Le Congo est un beau, mais petit pays de 342 000 kilomètre carré. Il est riche par sa faune et sa flore. Ses forêts sont convoitées par toutes les grandes puissances et les industries du monde entier. Nous avons le soleil. Nous avons un des plus grands fleuves du monde. Le sous-sol regorge des richesses.
Sa population est jeune. Elle fut dans les années soixante scolarisée à 99% . Tout s’est malheureusement dégradé depuis.
Sa population, avec 3 millons d’habitants, fait à peine penser à une grande ville.
Troisième producteur du pétrole en Afrique, ses richesses minières sont abondantes.
Le peuple congolais était fait pour la joie et pour le bonheur, Mesdmes, Messieurs
Le malheur a voulu que certains de ceux qui se sont auto-proclamés ses chefs ne l’ont conduit que dans les voies des misères et même de la destruction totale, au lieu de faire parvenir tous les citoyens congolais, à un dégré toujours plus élévé de moralité et de bien-être .
I - Droit au bonheur
Or le peuple congolais a droit au bonheur.

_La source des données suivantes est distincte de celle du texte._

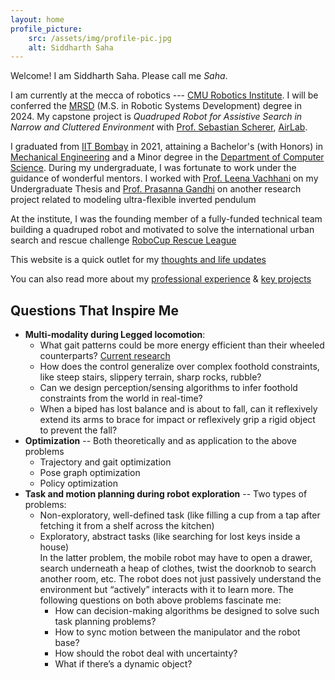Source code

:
 ```yaml
---
layout: home
profile_picture:
    src: /assets/img/profile-pic.jpg
    alt: Siddharth Saha
---
```


Welcome! I am Siddharth Saha. Please call me *Saha*. 

I am currently at the mecca of robotics --- [CMU Robotics Institute](https://www.ri.cmu.edu/). I will be conferred the [MRSD](https://mrsd.ri.cmu.edu/) (M.S. in Robotic Systems Development) degree in 2024. My capstone project is *Quadruped Robot for Assistive Search in Narrow and Cluttered Environment* with [Prof. Sebastian Scherer](https://www.ri.cmu.edu/ri-faculty/sebastian-scherer/), [AirLab](https://www.ri.cmu.edu/robotics-groups/air-lab/).


I graduated from [IIT Bombay](https://www.iitb.ac.in/) in 2021, attaining a Bachelor's (with Honors) in [Mechanical Engineering](https://www.me.iitb.ac.in/) and a Minor degree in the [Department of Computer Science](https://www.cse.iitb.ac.in/). During my undergraduate, I was fortunate to work under the guidance of wonderful mentors. I worked with [Prof. Leena Vachhani](https://www.sc.iitb.ac.in/~leena/) on my Undergraduate Thesis and [Prof. Prasanna Gandhi](https://www.me.iitb.ac.in/~gandhi/) on another research project related to modeling ultra-flexible inverted pendulum

At the institute, I was the founding member of a fully-funded technical team building a quadruped robot and motivated to solve the international urban search and rescue challenge [RoboCup Rescue League](https://www.robocup.org/leagues/10)

This website is a quick outlet for my [thoughts and life updates](blog)

You can also read more about my [professional experience](work) & [key projects](project)



## Questions That Inspire Me
<!-- My research interests lie at the intersection of exploration, optimization, trajectory planning, and SLAM. -->

- **Multi-modality during Legged locomotion**: 
    + What gait patterns could be more energy efficient than their wheeled counterparts? [Current research](https://www.researchgate.net/publication/332374021_Leg_Trajectory_Planning_for_Quadruped_Robots_with_High-Speed_Trot_Gait)
    + How does the control generalize over complex foothold constraints, like steep stairs, slippery terrain, sharp rocks, rubble? 
    + Can we design perception/sensing algorithms to infer foothold constraints from the world in real-time? 
    + When a biped has lost balance and is about to fall, can it reflexively extend its arms to brace for impact or reflexively grip a rigid object to prevent the fall?
- **Optimization** -- Both theoretically and as application to the above problems
    + Trajectory and gait optimization
    + Pose graph optimization
    + Policy optimization
- **Task and motion planning during robot exploration** -- Two types of problems:
    + Non-exploratory, well-defined task (like filling a cup from a tap after fetching it from a shelf across the kitchen)
    + Exploratory, abstract tasks (like searching for lost keys inside a house)  
    In the latter problem, the mobile robot may have to open a drawer, search underneath a heap of clothes, twist the doorknob to search another room, etc. The robot does not just passively understand the environment but “actively” interacts with it to learn more. The following questions on both above problems fascinate me:
        * How can decision-making algorithms be designed to solve such task planning problems? 
        * How to sync motion between the manipulator and the robot base? 
        * How should the robot deal with uncertainty? 
        * What if there’s a dynamic object?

L’Etat Congolais a un devoir de bonheur, au moins le bonheur lié à la richesse repartissable. La repartition devait obeir au droit de bonheur qui fait intervenir l’instance de l’Etat dont la mission doit être d’assurer une nouvelle répartition autoritaire des richesses.
Le spectacle qui nous est offert c’est l’imposture d’un Etat qui promet l’auto-suffisance alimentaire sans jamais même essayer de l’envisager, un chemin d’avenir dont on ne sait s’il ne conduit pas d’un enfer à un autre enfer. La vérité est que les promesses de cet Etat dans les formes et leur fond sont illusoires et totalitaires. Le mensonge est devenu la seule politique que les Congolais connaissent. C’est le laisser passer des politiques.

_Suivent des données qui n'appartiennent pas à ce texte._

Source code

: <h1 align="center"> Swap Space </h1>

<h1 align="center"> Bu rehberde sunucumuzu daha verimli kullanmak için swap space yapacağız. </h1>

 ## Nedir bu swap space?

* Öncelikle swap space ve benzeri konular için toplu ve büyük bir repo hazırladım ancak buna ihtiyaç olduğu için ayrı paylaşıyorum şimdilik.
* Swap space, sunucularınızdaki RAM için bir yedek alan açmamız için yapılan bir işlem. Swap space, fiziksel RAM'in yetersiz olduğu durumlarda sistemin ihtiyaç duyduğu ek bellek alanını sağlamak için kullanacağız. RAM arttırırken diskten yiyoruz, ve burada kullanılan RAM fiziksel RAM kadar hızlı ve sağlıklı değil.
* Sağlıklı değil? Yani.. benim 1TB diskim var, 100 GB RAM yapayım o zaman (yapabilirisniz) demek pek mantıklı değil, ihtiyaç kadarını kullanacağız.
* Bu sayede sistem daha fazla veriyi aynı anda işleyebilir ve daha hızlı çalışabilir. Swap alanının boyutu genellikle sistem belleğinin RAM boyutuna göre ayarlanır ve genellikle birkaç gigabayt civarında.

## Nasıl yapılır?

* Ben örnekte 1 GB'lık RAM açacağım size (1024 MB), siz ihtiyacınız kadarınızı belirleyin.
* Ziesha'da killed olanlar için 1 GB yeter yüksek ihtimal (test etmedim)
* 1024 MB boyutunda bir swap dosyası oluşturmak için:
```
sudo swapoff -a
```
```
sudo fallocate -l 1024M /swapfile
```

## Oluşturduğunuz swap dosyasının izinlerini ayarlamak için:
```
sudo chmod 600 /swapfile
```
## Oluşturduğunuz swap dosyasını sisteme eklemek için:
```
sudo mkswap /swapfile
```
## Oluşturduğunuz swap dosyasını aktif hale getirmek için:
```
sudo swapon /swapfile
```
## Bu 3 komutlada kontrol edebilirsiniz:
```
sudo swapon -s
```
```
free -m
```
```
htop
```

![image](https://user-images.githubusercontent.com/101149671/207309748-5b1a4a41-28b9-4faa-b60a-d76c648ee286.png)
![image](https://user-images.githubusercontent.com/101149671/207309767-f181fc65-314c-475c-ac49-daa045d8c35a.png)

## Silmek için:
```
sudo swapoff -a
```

Cet Etat serait pardonnable si au moins il promettait les conditions de répartition des richesses et des valeurs ajoutées économiques que le Congo produit. Il ne pouvait l’être puisque cet Etat totalitaire et de surcroît menteur ne garantit même pas au peuple Congolais le droit à la recherche du bonheur.
Ceux qui sont au pouvoir, ceux-là qui usurpent le pouvoir au peuple et leurs clans, se sont arrogés le droit à avoir, le droit à possèder tous les biens et toutes les richesses que le Congo produit.
Ils ont voulu réduire dans un esclave absolu le peuple entier. Malgré eux, ils sont entrés dans l’infernale spirale de celui qui abuse de son droit à posseder. Il installe le statut du tyranie qui rend esclave son peuple et se rend esclave des biens qui appartiennent à ce peupe.
II - Détruire le cartel des destructeurs infatigables
Celui qui a le pouvoir, son clan et ses amis qui forment le cartel des destructeurs infatigables du Congo possèdés litteralement par l’esprit de l’enrichissement sans cause, ont détruit le rapport au peuple devenu pauvre et faible.
Lorsque la politique se fixe sur l’enrichissement par les biens, le bonheur n’existe plus ni pour le peuple, ni pour ceux qui l’opriment.
Dans de tels contextes, le droit doit défendre le peuple, le pauvre et le faible même si la prise en charge de cette defense a fait naître des sortes de chapelles qui souvent existent de laisser entrer d’autres, cela n’est pas si grave qu’il n’y parait. Ce qui serait grave ce serait la division radicale. Il nous faudrait bien comprendre la juste méfiance à cause de l’infiltration organisée par le pouvoir en place pour commencer à construire un pont. Ainsi ensemble nous viserons l’efficacité.
Vais-je préférer un petit bonheur d’esclave luttant dans un petit coin de sa cellule ou tenter l’aventure de la confiance qui mutualise les forces et les moyens de tous les fils et toutes les filles du Congo ? Cette aventure a du prix, mais il faut le payer sinon l’entrée en terre promise de notre Nation Congolaise ne nous appartiendra définitivement pas !
Le défi de l’unité nous aide à grandir. Le droit à avoir pour la légitimité à defendre notre pays est equivalent au droit pour l’autre à avoir legitimité à defendre notre peuple.
Il suffit d’écouter notre cœur pour comprendre que nous desirons tous autant que nous sommes la fin de cette tyranie . Le temps presse .Notre tâche est d’épargner des malheurs supplémentaires à notre peuple qui a tant souffert !
Le triangle d’or est à présent la libération du Congo, notre cause commune, la reconnaissance des talents et l’efficacité dans l’organisation des moyens .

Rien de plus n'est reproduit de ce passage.